L’amélioration des pâturages naturels, rendue possible par ces précipitations, devrait contribuer à faciliter l’alimentation du bétail et à réduire une partie des charges supportées par les éleveurs. Elle pourrait également favoriser l’accouplement, améliorer la croissance des nouveau-nés et permettre une meilleure condition physique des femelles reproductrices, que ce soit pour les ovins, les bovins ou les caprins. Autant de facteurs qui pourraient accélérer, à moyen terme, la reconstitution du cheptel national.
Dahbi insiste cependant sur la nécessité d’un suivi rigoureux des mesures mises en place.
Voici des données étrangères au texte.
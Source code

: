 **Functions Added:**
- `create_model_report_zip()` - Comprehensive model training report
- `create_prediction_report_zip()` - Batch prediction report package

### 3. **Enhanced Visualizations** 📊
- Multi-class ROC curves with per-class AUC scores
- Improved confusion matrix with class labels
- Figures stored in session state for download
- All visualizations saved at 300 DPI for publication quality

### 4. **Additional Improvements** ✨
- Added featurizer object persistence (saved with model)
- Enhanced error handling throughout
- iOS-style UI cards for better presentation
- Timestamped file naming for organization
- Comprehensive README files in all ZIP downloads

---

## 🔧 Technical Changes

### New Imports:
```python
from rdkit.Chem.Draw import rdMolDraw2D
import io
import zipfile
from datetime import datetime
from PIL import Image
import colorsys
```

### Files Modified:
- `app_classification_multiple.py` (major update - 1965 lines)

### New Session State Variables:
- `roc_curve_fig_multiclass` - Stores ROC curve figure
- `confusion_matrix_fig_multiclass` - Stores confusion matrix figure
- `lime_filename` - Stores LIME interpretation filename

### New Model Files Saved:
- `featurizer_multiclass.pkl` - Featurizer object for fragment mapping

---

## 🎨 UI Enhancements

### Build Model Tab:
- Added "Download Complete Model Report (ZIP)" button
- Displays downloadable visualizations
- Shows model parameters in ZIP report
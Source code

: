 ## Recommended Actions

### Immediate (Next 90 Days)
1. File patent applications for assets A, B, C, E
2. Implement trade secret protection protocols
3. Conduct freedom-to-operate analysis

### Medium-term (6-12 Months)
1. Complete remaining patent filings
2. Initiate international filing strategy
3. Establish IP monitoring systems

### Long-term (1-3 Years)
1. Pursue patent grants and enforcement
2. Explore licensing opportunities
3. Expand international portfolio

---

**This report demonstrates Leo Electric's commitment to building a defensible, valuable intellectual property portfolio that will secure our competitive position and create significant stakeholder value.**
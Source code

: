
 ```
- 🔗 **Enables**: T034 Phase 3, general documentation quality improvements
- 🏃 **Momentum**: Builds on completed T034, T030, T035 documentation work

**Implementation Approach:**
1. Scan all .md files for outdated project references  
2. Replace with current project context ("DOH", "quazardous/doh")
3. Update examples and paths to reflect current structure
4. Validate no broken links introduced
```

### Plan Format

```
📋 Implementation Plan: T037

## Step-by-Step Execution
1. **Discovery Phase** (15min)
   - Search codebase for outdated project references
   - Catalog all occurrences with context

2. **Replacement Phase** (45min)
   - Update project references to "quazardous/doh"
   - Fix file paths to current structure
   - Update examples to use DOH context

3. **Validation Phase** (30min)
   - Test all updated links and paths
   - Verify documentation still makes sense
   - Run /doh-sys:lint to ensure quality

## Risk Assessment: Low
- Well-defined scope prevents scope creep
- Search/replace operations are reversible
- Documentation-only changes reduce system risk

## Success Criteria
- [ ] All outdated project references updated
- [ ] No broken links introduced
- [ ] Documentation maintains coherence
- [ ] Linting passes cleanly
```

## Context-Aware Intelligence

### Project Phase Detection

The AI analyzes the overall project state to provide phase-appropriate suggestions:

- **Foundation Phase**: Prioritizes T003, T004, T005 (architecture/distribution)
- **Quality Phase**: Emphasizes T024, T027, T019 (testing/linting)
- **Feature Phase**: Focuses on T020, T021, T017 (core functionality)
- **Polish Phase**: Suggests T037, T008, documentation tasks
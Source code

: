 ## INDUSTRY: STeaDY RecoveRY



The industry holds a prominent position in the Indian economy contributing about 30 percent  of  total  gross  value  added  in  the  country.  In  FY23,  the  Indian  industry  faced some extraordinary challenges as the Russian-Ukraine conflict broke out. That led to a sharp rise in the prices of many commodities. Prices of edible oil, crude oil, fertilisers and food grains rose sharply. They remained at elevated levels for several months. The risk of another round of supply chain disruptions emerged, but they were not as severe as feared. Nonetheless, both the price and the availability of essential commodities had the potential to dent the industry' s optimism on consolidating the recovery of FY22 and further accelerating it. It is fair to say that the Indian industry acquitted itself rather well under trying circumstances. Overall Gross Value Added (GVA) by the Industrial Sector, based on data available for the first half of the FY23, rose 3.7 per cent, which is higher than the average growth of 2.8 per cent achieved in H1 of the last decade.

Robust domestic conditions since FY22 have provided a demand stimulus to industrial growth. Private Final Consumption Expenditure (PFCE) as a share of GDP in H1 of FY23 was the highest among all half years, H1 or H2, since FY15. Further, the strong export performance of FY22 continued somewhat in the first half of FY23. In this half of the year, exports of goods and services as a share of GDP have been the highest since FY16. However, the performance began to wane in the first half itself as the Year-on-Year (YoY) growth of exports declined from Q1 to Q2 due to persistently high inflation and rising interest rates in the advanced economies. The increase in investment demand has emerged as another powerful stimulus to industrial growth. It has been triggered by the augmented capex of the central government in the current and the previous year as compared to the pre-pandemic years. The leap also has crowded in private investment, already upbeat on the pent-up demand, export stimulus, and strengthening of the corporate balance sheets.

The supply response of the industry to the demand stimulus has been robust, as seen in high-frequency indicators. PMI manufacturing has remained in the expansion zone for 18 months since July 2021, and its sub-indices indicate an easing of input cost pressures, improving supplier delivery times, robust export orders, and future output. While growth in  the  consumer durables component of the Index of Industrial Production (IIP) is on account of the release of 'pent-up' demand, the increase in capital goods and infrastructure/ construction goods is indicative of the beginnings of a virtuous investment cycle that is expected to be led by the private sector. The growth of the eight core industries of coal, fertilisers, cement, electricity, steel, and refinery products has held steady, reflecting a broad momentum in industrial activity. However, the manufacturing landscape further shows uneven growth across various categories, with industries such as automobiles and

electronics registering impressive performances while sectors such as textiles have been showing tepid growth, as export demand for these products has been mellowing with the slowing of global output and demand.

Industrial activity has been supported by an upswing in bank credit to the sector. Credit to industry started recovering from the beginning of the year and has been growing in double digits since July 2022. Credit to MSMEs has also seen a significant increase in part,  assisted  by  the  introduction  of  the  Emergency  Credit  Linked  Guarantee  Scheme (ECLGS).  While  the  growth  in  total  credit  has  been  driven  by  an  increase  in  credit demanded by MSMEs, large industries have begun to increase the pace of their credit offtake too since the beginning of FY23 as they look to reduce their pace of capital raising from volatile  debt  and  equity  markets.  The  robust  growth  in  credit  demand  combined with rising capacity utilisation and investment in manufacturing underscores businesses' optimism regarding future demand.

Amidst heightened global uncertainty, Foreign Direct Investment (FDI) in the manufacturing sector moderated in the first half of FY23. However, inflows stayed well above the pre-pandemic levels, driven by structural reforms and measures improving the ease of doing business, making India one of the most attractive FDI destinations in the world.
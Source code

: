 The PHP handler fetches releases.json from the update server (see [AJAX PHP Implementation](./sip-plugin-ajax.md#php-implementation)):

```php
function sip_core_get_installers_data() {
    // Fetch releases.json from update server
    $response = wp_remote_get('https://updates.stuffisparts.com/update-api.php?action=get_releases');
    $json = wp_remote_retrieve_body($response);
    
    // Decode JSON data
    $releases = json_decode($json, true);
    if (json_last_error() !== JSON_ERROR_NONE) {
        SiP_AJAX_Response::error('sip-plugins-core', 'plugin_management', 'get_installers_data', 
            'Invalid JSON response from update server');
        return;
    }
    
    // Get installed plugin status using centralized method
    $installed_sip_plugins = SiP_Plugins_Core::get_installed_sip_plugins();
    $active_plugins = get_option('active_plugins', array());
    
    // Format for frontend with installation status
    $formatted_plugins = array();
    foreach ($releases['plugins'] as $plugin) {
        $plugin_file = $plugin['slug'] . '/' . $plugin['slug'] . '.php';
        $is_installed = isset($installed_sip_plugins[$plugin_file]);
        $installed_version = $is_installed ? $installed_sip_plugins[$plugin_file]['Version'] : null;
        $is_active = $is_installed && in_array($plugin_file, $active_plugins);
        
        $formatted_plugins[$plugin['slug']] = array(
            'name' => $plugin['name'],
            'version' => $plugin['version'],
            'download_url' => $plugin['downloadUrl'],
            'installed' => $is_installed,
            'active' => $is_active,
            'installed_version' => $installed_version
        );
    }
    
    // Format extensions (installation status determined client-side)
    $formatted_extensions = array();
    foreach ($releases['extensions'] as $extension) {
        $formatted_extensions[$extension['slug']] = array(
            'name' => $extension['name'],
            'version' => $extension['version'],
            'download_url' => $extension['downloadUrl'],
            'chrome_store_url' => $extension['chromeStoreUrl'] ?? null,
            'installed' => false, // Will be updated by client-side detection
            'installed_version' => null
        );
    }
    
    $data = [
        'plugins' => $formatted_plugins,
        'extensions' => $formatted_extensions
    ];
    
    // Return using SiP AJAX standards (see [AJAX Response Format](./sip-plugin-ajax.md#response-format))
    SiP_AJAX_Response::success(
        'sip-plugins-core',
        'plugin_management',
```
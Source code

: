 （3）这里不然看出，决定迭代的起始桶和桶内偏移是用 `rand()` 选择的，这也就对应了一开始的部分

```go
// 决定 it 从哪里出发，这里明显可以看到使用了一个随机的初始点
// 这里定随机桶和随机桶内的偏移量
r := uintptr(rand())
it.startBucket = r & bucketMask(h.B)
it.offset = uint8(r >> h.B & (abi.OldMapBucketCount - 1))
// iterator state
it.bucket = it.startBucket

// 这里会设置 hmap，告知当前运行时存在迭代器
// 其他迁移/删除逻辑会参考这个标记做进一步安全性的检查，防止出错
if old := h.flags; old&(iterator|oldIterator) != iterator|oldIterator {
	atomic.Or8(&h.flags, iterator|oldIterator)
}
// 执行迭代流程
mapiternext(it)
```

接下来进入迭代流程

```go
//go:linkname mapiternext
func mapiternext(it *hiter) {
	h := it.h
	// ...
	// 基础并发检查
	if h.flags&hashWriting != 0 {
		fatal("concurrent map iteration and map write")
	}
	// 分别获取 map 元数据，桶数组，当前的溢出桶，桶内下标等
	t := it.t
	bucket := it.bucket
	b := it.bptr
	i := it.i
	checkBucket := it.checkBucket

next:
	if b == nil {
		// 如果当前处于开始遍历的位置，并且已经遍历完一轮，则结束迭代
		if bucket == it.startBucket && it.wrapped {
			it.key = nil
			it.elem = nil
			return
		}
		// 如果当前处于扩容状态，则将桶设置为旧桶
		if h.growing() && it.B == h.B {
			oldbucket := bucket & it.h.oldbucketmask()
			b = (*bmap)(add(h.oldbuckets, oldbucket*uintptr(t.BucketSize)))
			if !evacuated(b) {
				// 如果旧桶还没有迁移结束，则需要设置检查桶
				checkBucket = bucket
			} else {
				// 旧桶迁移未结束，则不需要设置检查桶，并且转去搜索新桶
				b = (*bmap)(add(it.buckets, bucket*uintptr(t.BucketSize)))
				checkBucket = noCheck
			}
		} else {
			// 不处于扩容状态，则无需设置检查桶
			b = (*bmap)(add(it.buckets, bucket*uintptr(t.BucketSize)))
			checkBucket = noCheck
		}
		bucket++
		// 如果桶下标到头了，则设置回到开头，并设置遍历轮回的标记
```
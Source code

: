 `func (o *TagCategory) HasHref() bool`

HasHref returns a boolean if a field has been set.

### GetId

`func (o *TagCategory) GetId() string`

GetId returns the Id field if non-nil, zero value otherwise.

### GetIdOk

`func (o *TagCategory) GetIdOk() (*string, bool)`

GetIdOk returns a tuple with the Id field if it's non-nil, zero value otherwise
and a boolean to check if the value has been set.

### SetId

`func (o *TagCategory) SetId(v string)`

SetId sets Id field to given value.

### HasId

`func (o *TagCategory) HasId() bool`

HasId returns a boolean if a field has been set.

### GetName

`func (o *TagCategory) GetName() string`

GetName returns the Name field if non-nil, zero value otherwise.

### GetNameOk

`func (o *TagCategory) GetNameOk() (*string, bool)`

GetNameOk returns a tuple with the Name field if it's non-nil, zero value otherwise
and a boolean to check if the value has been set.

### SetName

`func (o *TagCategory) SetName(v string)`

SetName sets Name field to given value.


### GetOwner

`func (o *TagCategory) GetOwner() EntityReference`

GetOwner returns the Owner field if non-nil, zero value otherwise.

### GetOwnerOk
Selon lui, les autorités doivent veiller à leur bonne application afin d’éviter la répétition de situations passées où des ressources publiques importantes avaient été mobilisées sans produire les résultats attendus sur les prix des viandes rouges.
La question des importations de viandes rouges et d’animaux vivants constitue également un enjeu important pour l’équilibre du marché. Pour le responsable professionnel, ces opérations doivent être strictement encadrées afin d’éviter les dérives susceptibles de perturber la concurrence ou de favoriser certaines pratiques jugées préjudiciables, comme la concentration du marché entre quelques acteurs ou le détournement de subventions destinées au soutien du secteur, lit-on dans Finances News.
Un autre facteur contribue à maintenir les prix à des niveaux élevés: la multiplication des intermédiaires tout au long de la chaîne de commercialisation. Ce phénomène, ancien dans le secteur, semble avoir pris de l’ampleur ces dernières années. Il agit directement sur la formation des prix et réduit la marge des éleveurs tout en renchérissant le coût final pour les consommateurs.
Pour Dahbi, «la résolution de cette problématique demeure complexe et ne peut être envisagée dans l’immédiat». Néanmoins, il estime qu’il est possible d’en atténuer les effets à moyen terme à condition de mobiliser l’ensemble des acteurs concernés et de renforcer l’implication des éleveurs dans l’organisation du marché. Dans cette perspective, il plaide notamment pour une accélération de la réforme des souks hebdomadaires en milieu rural, qui constituent les principaux points d’approvisionnement en bétail et en viandes rouges pour une grande partie de la population. Une modernisation de ces espaces pourrait, selon lui, apporter davantage de transparence et dynamiser la chaîne de valeur.
Au cœur de cette dynamique de redressement, les petits éleveurs occupent une place centrale. Leur contribution est jugée indispensable à la réussite de toute stratégie visant à reconstituer le cheptel national. Sans leur participation active, les efforts engagés par les pouvoirs publics risqueraient de ne pas produire les résultats escomptés.
Sur le terrain, malgré les difficultés accumulées ces dernières années, les signaux récents semblent redonner confiance aux professionnels. Les pluies enregistrées au cours de la campagne agricole actuelle, combinées aux programmes de soutien mis en place par l’État, alimentent un certain optimisme chez les agriculteurs et les éleveurs.